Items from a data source
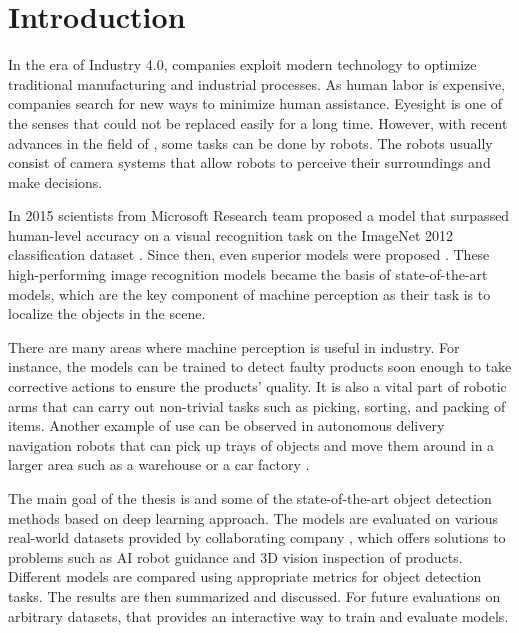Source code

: \chapter{Introduction}

In the era of Industry 4.0, companies exploit modern technology to optimize
traditional manufacturing and industrial processes. As human labor is expensive,
companies search for new ways to minimize human assistance. Eyesight is one of
the senses that could not be replaced easily for a long time. However, with
recent advances in the field of , some tasks can be done by
robots. The robots usually consist of camera systems that allow robots to
perceive their surroundings and make decisions.

In 2015 scientists from Microsoft Research team proposed a 
model \cite{surp2015} that surpassed human-level accuracy on a visual
recognition task on the ImageNet 2012 classification dataset \cite{imagenet}.
Since then, even superior models were proposed \cite{resnet, efficientnet}.
These high-performing image recognition models became the basis of
state-of-the-art  models, which are the key component of
machine perception as their task is to localize the objects in the scene.

There are many areas where machine perception is useful in industry. For
instance, the models can be trained to detect faulty products soon enough to
take corrective actions to ensure the products' quality. It is also a vital part
of robotic arms that can carry out non-trivial tasks such as picking, sorting,
and packing of items. Another example of use can be observed in autonomous
delivery navigation robots that can pick up trays of objects and move them
around in a larger area such as a warehouse or a car factory \cite{bmw}.

The main goal of the thesis is  and  some of
the state-of-the-art object detection methods based on deep learning approach.
The models are evaluated on various real-world datasets provided by
collaborating company , which offers solutions to problems
such as AI robot guidance and 3D vision inspection of products. Different models
are compared using appropriate metrics for object detection tasks. The results
are then summarized and discussed. For future evaluations on arbitrary datasets,
 that provides an interactive way to train
and evaluate models.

**What the exercise asks:** Take the line above containing "recognition task on", the line containing "take corrective actions", and all lines in between, and copy them exactly without anything else.

**Task output:**
recognition task on the ImageNet 2012 classification dataset \cite{imagenet}.
Since then, even superior models were proposed \cite{resnet, efficientnet}.
These high-performing image recognition models became the basis of
state-of-the-art  models, which are the key component of
machine perception as their task is to localize the objects in the scene.

There are many areas where machine perception is useful in industry. For
instance, the models can be trained to detect faulty products soon enough to
take corrective actions to ensure the products' quality. It is also a vital part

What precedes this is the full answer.